Lobo and Visser's paper also states that the condition requiring positive mass is also violated in other models of propellant-less (reaction-less) forms of proposed space-propulsion.
McCulloch, also proposes that the EM Drive self-accelerates because radio frequency photons at the larger end have higher inertial mass, and therefore to conserve momentum in its reference frame, the cavity must move towards the narrow end.
This motivated me to analyze conservation of momentum for the EM Drive (or any such resonant cavity proposed for reaction-less propulsion) analyzed as a lumped-mass that is able to change its inertial mass.
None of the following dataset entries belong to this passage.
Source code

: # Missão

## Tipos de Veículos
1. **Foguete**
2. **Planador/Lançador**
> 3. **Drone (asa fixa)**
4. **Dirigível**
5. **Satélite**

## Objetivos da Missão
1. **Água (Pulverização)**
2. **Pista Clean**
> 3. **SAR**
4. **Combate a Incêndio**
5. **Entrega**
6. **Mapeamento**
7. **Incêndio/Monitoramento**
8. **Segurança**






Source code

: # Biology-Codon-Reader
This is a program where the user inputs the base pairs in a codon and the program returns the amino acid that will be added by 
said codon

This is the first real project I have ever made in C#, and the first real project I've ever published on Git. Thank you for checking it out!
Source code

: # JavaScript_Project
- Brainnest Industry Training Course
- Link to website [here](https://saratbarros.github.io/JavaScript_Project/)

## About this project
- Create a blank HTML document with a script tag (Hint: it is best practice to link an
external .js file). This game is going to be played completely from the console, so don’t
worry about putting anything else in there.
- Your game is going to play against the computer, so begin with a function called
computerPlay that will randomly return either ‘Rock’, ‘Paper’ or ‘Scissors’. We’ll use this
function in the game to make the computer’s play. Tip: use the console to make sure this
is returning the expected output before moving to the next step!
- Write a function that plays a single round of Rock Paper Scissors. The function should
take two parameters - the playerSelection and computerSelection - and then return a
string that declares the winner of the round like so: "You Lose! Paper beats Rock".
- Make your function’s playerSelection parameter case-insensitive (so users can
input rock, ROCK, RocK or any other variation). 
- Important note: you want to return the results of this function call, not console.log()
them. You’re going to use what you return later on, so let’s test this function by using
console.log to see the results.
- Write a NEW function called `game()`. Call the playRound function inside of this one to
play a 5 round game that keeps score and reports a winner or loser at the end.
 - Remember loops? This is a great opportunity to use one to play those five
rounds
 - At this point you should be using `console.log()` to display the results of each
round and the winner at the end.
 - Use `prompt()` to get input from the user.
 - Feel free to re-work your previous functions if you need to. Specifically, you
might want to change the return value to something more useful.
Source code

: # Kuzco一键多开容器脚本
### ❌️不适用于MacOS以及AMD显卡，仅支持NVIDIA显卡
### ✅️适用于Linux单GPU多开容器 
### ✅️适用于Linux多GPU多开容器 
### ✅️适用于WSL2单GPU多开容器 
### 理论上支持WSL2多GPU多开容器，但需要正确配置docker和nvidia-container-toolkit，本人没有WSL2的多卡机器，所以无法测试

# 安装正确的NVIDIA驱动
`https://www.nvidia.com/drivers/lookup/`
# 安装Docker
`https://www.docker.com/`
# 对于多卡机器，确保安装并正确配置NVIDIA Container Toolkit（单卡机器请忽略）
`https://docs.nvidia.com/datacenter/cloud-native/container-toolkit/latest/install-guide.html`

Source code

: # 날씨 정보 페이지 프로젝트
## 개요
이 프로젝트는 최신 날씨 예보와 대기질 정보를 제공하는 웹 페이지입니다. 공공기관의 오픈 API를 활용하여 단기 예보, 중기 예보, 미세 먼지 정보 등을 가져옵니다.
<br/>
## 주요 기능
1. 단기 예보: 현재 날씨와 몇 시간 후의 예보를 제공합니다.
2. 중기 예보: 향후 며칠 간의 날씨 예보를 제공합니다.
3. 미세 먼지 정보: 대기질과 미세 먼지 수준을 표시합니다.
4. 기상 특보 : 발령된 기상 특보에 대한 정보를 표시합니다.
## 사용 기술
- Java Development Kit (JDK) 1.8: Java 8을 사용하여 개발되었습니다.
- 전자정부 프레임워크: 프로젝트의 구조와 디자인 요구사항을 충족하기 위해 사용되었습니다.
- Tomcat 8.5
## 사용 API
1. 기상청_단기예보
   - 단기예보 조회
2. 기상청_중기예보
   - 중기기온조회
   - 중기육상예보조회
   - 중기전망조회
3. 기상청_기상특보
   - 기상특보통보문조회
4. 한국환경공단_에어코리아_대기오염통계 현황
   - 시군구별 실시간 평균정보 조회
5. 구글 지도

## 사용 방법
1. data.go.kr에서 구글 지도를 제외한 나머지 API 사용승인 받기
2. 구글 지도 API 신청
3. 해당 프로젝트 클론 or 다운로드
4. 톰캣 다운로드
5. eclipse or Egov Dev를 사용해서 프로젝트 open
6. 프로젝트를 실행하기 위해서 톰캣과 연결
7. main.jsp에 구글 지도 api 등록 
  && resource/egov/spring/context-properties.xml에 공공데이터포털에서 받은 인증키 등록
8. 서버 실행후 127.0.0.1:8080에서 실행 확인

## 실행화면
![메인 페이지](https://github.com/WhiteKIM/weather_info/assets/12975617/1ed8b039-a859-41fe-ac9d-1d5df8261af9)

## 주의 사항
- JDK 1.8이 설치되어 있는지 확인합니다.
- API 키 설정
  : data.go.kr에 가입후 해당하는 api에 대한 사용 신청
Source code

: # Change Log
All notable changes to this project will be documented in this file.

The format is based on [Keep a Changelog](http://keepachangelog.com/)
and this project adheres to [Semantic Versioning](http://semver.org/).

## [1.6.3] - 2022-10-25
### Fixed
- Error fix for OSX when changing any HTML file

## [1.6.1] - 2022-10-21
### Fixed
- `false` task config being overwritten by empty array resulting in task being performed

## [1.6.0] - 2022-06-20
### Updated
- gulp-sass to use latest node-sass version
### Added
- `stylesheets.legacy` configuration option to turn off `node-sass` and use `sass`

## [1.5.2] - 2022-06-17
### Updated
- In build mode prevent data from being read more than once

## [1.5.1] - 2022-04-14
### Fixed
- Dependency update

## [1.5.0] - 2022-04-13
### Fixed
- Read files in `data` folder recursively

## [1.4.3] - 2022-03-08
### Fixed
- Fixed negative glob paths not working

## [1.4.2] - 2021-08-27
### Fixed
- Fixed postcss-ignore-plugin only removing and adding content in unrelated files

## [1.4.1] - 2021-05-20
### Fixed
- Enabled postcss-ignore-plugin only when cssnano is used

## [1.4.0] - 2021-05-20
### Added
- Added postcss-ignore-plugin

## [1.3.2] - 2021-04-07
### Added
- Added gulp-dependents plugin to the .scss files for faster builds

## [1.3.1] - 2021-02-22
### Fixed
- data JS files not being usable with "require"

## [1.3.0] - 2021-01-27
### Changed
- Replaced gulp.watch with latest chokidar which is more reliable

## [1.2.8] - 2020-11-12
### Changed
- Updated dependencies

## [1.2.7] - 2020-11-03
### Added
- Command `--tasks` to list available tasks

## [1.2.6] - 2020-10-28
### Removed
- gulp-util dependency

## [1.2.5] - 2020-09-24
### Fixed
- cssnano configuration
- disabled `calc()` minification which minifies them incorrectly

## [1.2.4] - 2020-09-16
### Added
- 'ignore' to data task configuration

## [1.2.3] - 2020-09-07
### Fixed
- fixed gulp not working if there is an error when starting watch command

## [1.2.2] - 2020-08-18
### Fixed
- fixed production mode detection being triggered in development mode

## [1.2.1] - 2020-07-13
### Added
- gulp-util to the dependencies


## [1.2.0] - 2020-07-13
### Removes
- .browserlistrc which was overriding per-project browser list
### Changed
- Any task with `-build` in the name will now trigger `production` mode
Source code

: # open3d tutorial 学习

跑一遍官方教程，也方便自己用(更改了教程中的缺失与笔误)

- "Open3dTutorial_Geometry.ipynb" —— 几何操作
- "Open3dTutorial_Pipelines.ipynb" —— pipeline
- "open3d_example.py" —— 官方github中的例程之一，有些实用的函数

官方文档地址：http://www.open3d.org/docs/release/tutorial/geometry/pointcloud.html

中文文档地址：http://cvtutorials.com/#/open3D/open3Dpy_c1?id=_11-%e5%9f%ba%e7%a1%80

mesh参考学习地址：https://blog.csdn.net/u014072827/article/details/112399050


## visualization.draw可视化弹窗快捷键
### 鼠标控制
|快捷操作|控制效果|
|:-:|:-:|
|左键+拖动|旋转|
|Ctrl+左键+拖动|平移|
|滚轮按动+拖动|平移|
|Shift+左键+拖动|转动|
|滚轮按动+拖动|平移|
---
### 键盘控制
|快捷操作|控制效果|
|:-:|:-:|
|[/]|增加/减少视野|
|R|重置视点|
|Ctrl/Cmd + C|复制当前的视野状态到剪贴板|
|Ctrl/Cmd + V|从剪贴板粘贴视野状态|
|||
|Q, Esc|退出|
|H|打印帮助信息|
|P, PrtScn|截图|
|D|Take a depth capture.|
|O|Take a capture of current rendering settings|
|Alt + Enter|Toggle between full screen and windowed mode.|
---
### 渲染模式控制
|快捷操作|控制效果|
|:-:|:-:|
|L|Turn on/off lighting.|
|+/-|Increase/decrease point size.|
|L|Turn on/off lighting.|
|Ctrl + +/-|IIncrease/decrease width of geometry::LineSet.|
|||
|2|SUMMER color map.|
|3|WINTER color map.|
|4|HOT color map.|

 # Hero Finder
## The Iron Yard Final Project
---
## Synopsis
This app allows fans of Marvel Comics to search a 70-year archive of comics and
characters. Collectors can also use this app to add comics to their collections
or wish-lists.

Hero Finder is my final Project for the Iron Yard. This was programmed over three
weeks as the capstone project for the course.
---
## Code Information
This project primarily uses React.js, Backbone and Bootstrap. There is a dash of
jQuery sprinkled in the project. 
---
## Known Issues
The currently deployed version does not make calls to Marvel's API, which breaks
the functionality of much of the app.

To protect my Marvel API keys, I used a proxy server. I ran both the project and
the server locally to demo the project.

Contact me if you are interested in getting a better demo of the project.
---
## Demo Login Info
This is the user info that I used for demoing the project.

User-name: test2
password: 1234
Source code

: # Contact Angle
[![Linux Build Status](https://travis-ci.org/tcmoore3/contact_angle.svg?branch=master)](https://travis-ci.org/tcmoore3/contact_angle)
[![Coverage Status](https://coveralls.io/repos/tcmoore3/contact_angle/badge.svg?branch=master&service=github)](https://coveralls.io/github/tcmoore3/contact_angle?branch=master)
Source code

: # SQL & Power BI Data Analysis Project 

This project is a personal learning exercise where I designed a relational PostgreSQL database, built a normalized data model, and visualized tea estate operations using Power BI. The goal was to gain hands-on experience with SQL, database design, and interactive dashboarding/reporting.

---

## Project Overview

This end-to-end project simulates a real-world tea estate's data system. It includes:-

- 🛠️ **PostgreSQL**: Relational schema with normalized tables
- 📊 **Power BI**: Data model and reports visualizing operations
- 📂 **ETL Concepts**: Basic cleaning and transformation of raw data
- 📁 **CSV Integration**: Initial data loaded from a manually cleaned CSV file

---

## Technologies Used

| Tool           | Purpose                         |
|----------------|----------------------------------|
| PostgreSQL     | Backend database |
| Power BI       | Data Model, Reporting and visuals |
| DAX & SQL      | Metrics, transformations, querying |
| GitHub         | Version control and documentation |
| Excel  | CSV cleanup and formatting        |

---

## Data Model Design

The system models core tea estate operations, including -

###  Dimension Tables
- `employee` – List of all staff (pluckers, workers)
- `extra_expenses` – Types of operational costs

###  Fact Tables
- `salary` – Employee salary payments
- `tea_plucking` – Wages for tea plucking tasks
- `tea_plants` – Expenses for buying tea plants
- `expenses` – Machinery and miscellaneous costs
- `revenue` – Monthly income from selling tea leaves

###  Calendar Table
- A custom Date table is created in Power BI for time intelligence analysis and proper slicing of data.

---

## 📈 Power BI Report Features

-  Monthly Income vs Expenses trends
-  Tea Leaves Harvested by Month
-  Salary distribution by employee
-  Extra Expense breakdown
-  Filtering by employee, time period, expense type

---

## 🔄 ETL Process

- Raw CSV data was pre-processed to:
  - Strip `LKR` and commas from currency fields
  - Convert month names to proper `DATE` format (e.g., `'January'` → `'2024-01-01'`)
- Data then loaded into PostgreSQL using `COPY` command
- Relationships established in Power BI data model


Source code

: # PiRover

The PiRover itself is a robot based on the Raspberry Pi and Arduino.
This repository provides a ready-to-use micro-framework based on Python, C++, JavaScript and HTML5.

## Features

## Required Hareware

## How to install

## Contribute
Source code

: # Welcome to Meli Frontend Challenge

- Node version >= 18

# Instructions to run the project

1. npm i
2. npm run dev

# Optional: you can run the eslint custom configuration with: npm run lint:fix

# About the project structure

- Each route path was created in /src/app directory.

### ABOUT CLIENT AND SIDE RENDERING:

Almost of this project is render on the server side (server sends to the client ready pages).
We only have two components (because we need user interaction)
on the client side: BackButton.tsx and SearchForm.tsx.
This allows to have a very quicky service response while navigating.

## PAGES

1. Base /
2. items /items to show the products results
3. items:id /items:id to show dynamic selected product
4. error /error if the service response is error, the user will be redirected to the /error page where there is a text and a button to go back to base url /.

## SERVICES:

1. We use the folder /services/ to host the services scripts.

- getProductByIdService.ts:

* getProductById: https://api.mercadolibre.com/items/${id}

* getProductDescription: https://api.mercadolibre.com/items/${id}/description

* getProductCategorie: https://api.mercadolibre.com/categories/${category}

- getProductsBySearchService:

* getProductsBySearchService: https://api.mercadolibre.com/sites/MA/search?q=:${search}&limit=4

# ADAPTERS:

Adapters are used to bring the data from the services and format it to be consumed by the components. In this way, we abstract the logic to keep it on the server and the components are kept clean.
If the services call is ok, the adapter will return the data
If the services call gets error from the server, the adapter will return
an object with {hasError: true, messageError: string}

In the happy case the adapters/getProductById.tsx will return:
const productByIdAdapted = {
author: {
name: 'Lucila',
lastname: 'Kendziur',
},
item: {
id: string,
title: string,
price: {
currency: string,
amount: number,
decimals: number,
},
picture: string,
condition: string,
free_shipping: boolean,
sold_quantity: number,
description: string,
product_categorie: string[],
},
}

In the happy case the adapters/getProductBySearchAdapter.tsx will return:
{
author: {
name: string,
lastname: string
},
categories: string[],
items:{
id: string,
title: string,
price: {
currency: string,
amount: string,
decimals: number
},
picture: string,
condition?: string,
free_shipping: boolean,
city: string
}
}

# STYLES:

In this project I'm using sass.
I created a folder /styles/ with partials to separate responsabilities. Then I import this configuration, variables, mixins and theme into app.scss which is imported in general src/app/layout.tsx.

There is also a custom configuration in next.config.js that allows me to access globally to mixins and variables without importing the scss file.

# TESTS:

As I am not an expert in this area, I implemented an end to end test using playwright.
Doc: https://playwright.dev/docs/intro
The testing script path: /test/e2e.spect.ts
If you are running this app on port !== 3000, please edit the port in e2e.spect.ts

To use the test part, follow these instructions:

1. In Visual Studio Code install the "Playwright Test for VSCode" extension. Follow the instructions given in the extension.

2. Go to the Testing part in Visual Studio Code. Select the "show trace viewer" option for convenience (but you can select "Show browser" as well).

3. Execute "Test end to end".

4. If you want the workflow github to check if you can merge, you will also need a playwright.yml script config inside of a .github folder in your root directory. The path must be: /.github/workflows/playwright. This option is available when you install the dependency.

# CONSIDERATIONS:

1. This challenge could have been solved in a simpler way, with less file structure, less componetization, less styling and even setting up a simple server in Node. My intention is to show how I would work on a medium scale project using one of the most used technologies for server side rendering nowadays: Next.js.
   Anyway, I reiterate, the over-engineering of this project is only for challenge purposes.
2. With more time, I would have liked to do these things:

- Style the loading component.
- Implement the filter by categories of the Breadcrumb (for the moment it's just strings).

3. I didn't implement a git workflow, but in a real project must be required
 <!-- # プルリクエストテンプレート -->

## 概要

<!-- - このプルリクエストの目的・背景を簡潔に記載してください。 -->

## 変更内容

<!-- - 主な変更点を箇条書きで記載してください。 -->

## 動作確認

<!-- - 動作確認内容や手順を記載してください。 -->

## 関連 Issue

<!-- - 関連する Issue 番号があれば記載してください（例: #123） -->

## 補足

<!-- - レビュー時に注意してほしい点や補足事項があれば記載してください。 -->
Thus, conservation of momentum of the EM Drive under these theories, would be satisfied, when duly taking into consideration the change in mass.
In this post in another thread: http://forum.nasaspaceflight.com/index.php?topic=39214.msg1486645#msg1486645, I analyze conservation of momentum for the case of negative mass, and for the case of variable increasing and decreasing mass.
I define momentum, using the relativistic definition of momentum.
The analysis shows that such a mode of space propulsion (reaction-less propulsion by variable mass) is quite limited on the speeds and changes in speed that it would be able to achieve.
No warping of spacetime is considered in the analysis, only a reactionless variable mass is considered.
In this theory what happens if you turn the EMDrive on, then off, then on again?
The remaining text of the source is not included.